What do aftermarket auto parts mean?


The majority of automobile owners have, at some point, had to have a part in their car changed. This problem may arise later for individuals who have never had to deal with it. You may purchase an OEM component directly from a dealership when you need a new part for your automobile, or you can purchase an aftermarket part from a different vendor. The majority of automobile owners will encounter this conundrum at some point, so it’s critical to know the differences so you can choose what’s best for your car. Learn more about auto parts

A company other than the original manufacturer of your car makes aftermarket components, which are often referred to as generic components or non-OEM parts. When making repairs, these components can be utilized instead of the original parts because they are made to serve the same purpose.

An OEM part, on the other hand, is any component that was produced by the company that constructed your automobile and is typically a replacement for a component that was originally installed in it. Genuine Honda parts, for instance, are regarded as OEM components for any Honda car. Since OEM components are produced by automakers, they must meet the same high requirements for quality control as parts found in recently manufactured cars.

Normally, a dealership is the only place to get OEM components. The majority of dealers frequently have a complete parts division with factory-trained personnel who are familiar with OEM and aftermarket accessories as well as the brand’s vehicle models, enabling them to offer consumers advice and direction on how to pick the best components for their car.

The decision between aftermarket and OEM components is the main distinction. For every given car type, there are typically several aftermarket components to pick from, but an OEM part is only ever produced by one particular manufacturer.

When to Utilize OEM Parts?

While purchasing an aftermarket item carries some risk, it is almost certainly more affordable than OEM parts. We always advise speaking with a qualified technician about which component would suit your car the best because the standards of aftermarket parts vary tremendously and they are sometimes produced for more than one makes and model.

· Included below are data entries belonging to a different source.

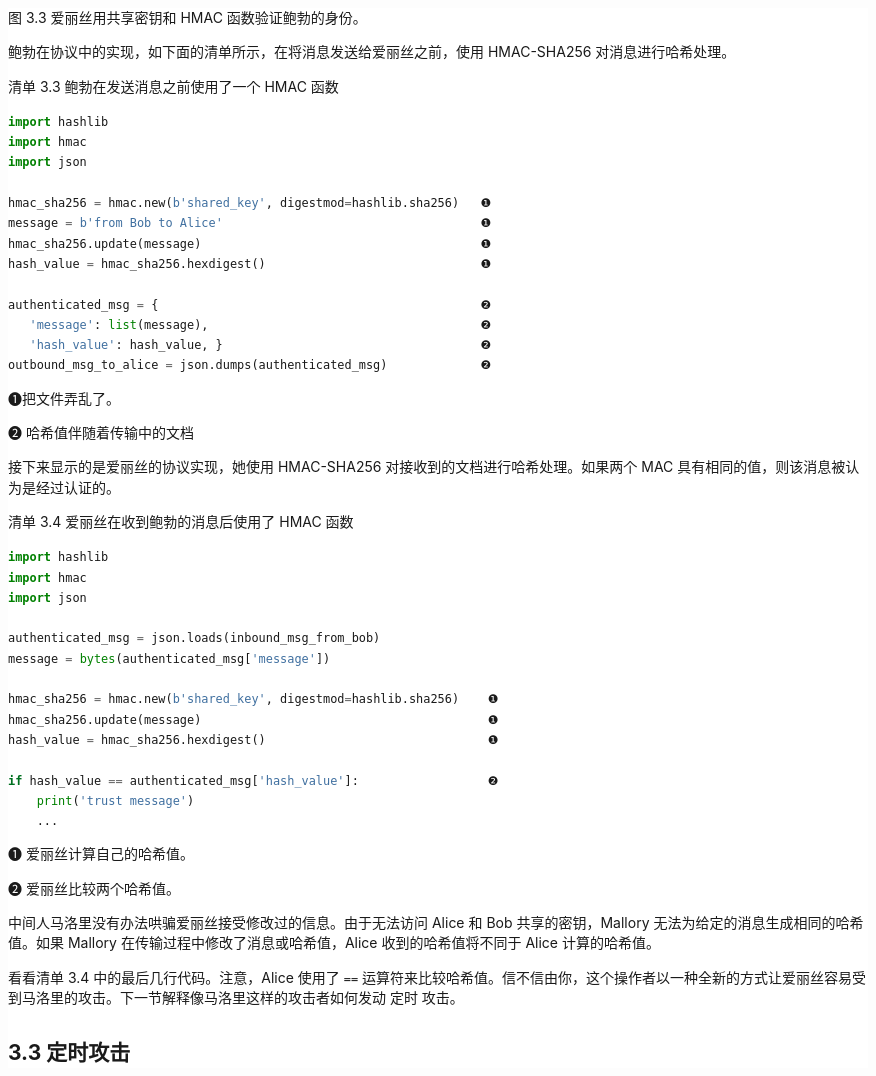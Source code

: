 图 3.3 爱丽丝用共享密钥和 HMAC 函数验证鲍勃的身份。

鲍勃在协议中的实现，如下面的清单所示，在将消息发送给爱丽丝之前，使用 HMAC-SHA256 对消息进行哈希处理。

清单 3.3 鲍勃在发送消息之前使用了一个 HMAC 函数

```py
import hashlib
import hmac
import json

hmac_sha256 = hmac.new(b'shared_key', digestmod=hashlib.sha256)   ❶
message = b'from Bob to Alice'                                    ❶
hmac_sha256.update(message)                                       ❶
hash_value = hmac_sha256.hexdigest()                              ❶

authenticated_msg = {                                             ❷
   'message': list(message),                                      ❷
   'hash_value': hash_value, }                                    ❷
outbound_msg_to_alice = json.dumps(authenticated_msg)             ❷
```

❶把文件弄乱了。

❷ 哈希值伴随着传输中的文档

接下来显示的是爱丽丝的协议实现，她使用 HMAC-SHA256 对接收到的文档进行哈希处理。如果两个 MAC 具有相同的值，则该消息被认为是经过认证的。

清单 3.4 爱丽丝在收到鲍勃的消息后使用了 HMAC 函数

```py
import hashlib
import hmac
import json

authenticated_msg = json.loads(inbound_msg_from_bob)
message = bytes(authenticated_msg['message'])

hmac_sha256 = hmac.new(b'shared_key', digestmod=hashlib.sha256)    ❶
hmac_sha256.update(message)                                        ❶
hash_value = hmac_sha256.hexdigest()                               ❶

if hash_value == authenticated_msg['hash_value']:                  ❷
    print('trust message')
    ...
```

❶ 爱丽丝计算自己的哈希值。

❷ 爱丽丝比较两个哈希值。

中间人马洛里没有办法哄骗爱丽丝接受修改过的信息。由于无法访问 Alice 和 Bob 共享的密钥，Mallory 无法为给定的消息生成相同的哈希值。如果 Mallory 在传输过程中修改了消息或哈希值，Alice 收到的哈希值将不同于 Alice 计算的哈希值。

看看清单 3.4 中的最后几行代码。注意，Alice 使用了 `==` 运算符来比较哈希值。信不信由你，这个操作者以一种全新的方式让爱丽丝容易受到马洛里的攻击。下一节解释像马洛里这样的攻击者如何发动 定时 攻击。

## 3.3 定时攻击
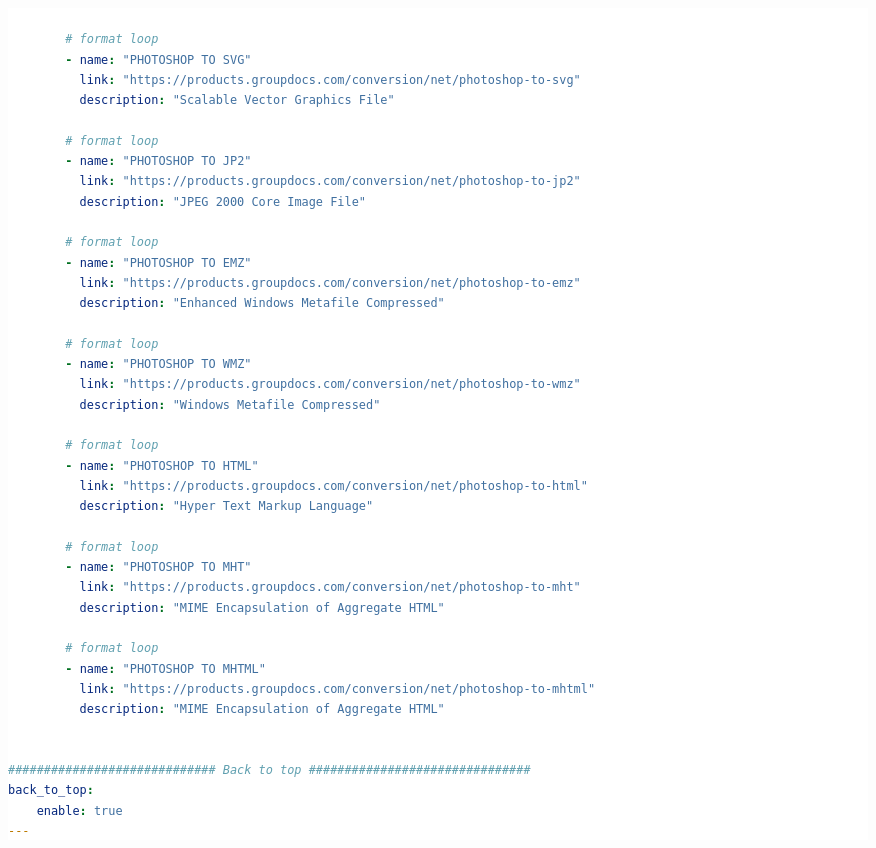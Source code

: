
 ```yaml

        # format loop
        - name: "PHOTOSHOP TO SVG"
          link: "https://products.groupdocs.com/conversion/net/photoshop-to-svg"
          description: "Scalable Vector Graphics File"

        # format loop
        - name: "PHOTOSHOP TO JP2"
          link: "https://products.groupdocs.com/conversion/net/photoshop-to-jp2"
          description: "JPEG 2000 Core Image File"

        # format loop
        - name: "PHOTOSHOP TO EMZ"
          link: "https://products.groupdocs.com/conversion/net/photoshop-to-emz"
          description: "Enhanced Windows Metafile Compressed"

        # format loop
        - name: "PHOTOSHOP TO WMZ"
          link: "https://products.groupdocs.com/conversion/net/photoshop-to-wmz"
          description: "Windows Metafile Compressed"

        # format loop
        - name: "PHOTOSHOP TO HTML"
          link: "https://products.groupdocs.com/conversion/net/photoshop-to-html"
          description: "Hyper Text Markup Language"

        # format loop
        - name: "PHOTOSHOP TO MHT"
          link: "https://products.groupdocs.com/conversion/net/photoshop-to-mht"
          description: "MIME Encapsulation of Aggregate HTML"

        # format loop
        - name: "PHOTOSHOP TO MHTML"
          link: "https://products.groupdocs.com/conversion/net/photoshop-to-mhtml"
          description: "MIME Encapsulation of Aggregate HTML"


############################# Back to top ###############################
back_to_top:
    enable: true
---
```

Contrarily, OEM components will typically cost you greater than aftermarket components, but they will also presumably be backed by a warranty from the producer. The OEM item is guaranteed to work with and fit properly because it was created especially for your car.

While both aftermarket and OEM components have benefits and drawbacks, we think the only situation in which OEM parts should be preferred over industry parts is when fixing a car that has been in an accident. When your automobile has broken body panels, aftermarket components are probably not going to fit it properly. Additionally, especially if you’re leasing your automobile, putting aftermarket components on it might violate the guarantee.